Dagmar Moreside is the head of partnerships at Payoneer, a FinTech organization that specializes in innovative cross-border payments. Dagmar has been operating within the business development and marketing worlds for over 15 years.
She specializes in content marketing and go-to-market strategies within the healthcare, marketing, and tech spaces for enterprise-level and small businesses alike.
Dagmar joined us for this episode of B2B Revenue Acceleration to talk about the importance of aligning marketing and sales, and how content can fuel your marketing engine.
Marketing and Sales Alignment
Marketing and sales are two departments that tend to be siloed, but they are really two sides of the same coin. They might be measured on different metrics but they both ultimately need to understand who their company’s customer is and what the customer’s needs are.
In the era of inbound/content marketing, most prospects have done much of their research about a company before they indicate they are interested in an official capacity.
Marketing’s job is to build the relationship between the prospect and the company through content marketing during this research period even before the prospect has reached out to talk to anyone at the company.
When your customer is coming to you, they probably have already done about 60% of the work. So they already know whether they want to buy from you and have a conversation.
Dagmar Moreside
Both marketing and sales need to understand the needs of customers. Marketing helps in this process before sales can begin the conversation officially.
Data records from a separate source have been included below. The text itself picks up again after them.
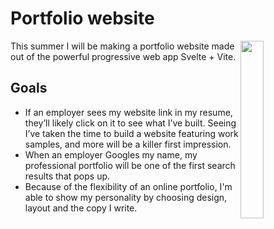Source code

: # Portfolio website
<a href="(https://github.com/Extiriority/CollegeNetworkBackend"><img align="right" src="https://catalog.app.fhict.nl/images/menuGlobal.svg" width=27%></a>

This summer I will be making a portfolio website made out of the powerful progressive web app Svelte + Vite.
## Goals

* If an employer sees my website link in my resume, they’ll likely click on it to see what I’ve built. Seeing I’ve taken the time to build a website featuring work samples, and more will be a killer first impression.
* When an employer Googles my name, my professional portfolio will be one of the first search results that pops up.
* Because of the flexibility of an online portfolio, I'm able to show my personality by choosing design, layout and the copy I write.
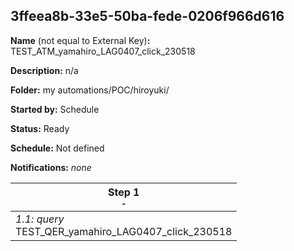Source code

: ## 3ffeea8b-33e5-50ba-fede-0206f966d616

**Name** (not equal to External Key)**:** TEST_ATM_yamahiro_LAG0407_click_230518

**Description:** n/a

**Folder:** my automations/POC/hiroyuki/

**Started by:** Schedule

**Status:** Ready

**Schedule:** Not defined

**Notifications:** _none_


| Step 1<br>_<small>-</small>_ |
| --- |
| _1.1: query_<br>TEST_QER_yamahiro_LAG0407_click_230518 |
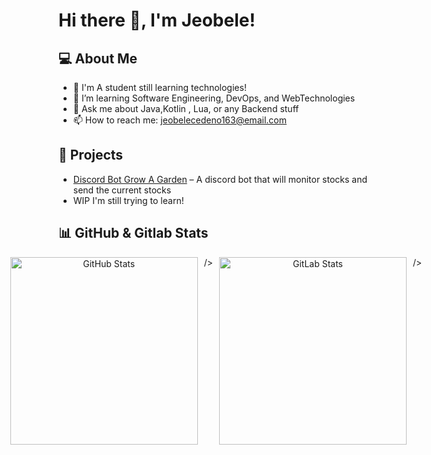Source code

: # Hi there 👋, I'm Jeobele! 

## 💻 About Me
- 🔭 I'm A student still learning technologies!
- 🌱 I’m learning Software Engineering, DevOps, and WebTechnologies
- 💬 Ask me about Java,Kotlin , Lua, or any Backend stuff 
- 📫 How to reach me: [jeobelecedeno163@email.com](mailto:jeobelecedeno163@gmail.com)

## 🚀 Projects
- [Discord Bot Grow A Garden](https://github.com/JeobeleSLU/GrowAGardenDiscordBot) – A discord bot that will monitor stocks and send the current stocks
- WIP I'm still trying to learn! 


## 📊 GitHub & Gitlab Stats

<div align="center" style="display: flex; justify-content: center; gap: 10px; ">
  <img src="https://github-readme-stats.vercel.app/api?username=JeobeleSLU&show_icons=true&theme=radical" alt="GitHub Stats" width="45%" style="height: 300px; width: auto;" />/>
  <img src="https://gitlab-readme-stats-wheat.vercel.app/api?username=2241615&show_icons=true&theme=dark" alt="GitLab Stats" width="45%"  style="height: 300px; width: auto;" />/>
</div>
It is crucial for marketing to gain feedback from sales, and for sales to feel supported by marketing before they speak to prospects. When done correctly, it’s like an orchestra where everyone is playing the right instruments at the right time.
Content Strategy Steps
Before starting your content strategy journey, you must ask yourself: “What is your unique selling proposition?” Once this is answered, you can begin marketing to one vertical. If you are able to do that well, then you can expand from there. But if you try to make content for everyone at one time, your message will not be clear.
Don’t try to do everything at once. Your message will become diluted.
Dagmar Moreside
Here are five steps that Dagmar has developed for getting started with content marketing:
- Understand your customer. This can come in the form of creating a customer Avatar for an ideal client. Who are your customers? What are their interests? For content marketing to be effective, you have to craft content for a specific audience and speak in the right language.
- Distribute your content on social platforms. LinkedIn is often a great overlooked platform for this. You can even experiment in paid versus organic reach; it might not cost as much as you think.
- Get prospects off of the social platforms and onto your website. Vanity metrics (likes and comments) aren’t worth as much as you think they are. Social media is great for promoting your content, but make sure the people who are responding to your content on social platforms are heading back to your website so they can express interest in your offerings.
- Make sure you’re getting return on your content. Blogs, podcasts, YouTube videos, webinars, and more are all content for your engine. But you have to make sure your content is dynamic and that you have access to analytics of what people are engaging with. If your content isn’t producing results, re-evaluate.
- Guest content. You can be a guest on a industry leader’s blog or share their content on yours! That way you’re in front of another audience and vice-versa. You’ll have much better Google rankings and quality scores for SEO.
Content is really your engine. It’s the engine of your website.
Dagmar Moreside
Content Strategy Best Practices
While you’re working through the five steps listed above, here are some best practices that Dagmar suggests to everyone looking to start their content marketing strategy:
- Look at industry benchmark metrics. Is your email open rate knocking it out of the park? You won’t know until you do some research. This depends on the industry.
- Have simple (sometimes even bullet pointed) messaging. Your mails can’t be too complicated or canned, they need to feel personal. Speaking to CEOs is different than speaking with middle management, so tweak your language and see what the what is resonating best with your audiences.
- Invest in content. This step is all about patience. It can take 3-6 months for you to see any traction from your audience. But as long as you are creating evergreen content, you’ll start to see value over time.
Customer Retention Rates
Once you have signed a customer, the content marketing engine does not stop. Once a new customer is onboard, you have to validate their decision to sign with you and continue to provide value throughout the customer life cycle.
The information you’re providing is different in this stage. Instead of showing them more about your products, you’re adding helpful hints and best practices to help them become successful customers. You then become a credible source of information, and your customers will be happy to have that channel with you.
This helps you become establish thought leadership and relationships in the minds of your customers, and this tips the scales in your favor when it’s time to renew contracts.
People like stories. Through content, you can show the challenges your customers have faced, the solutions you brought to the table, and the outcome gained from using your products or services.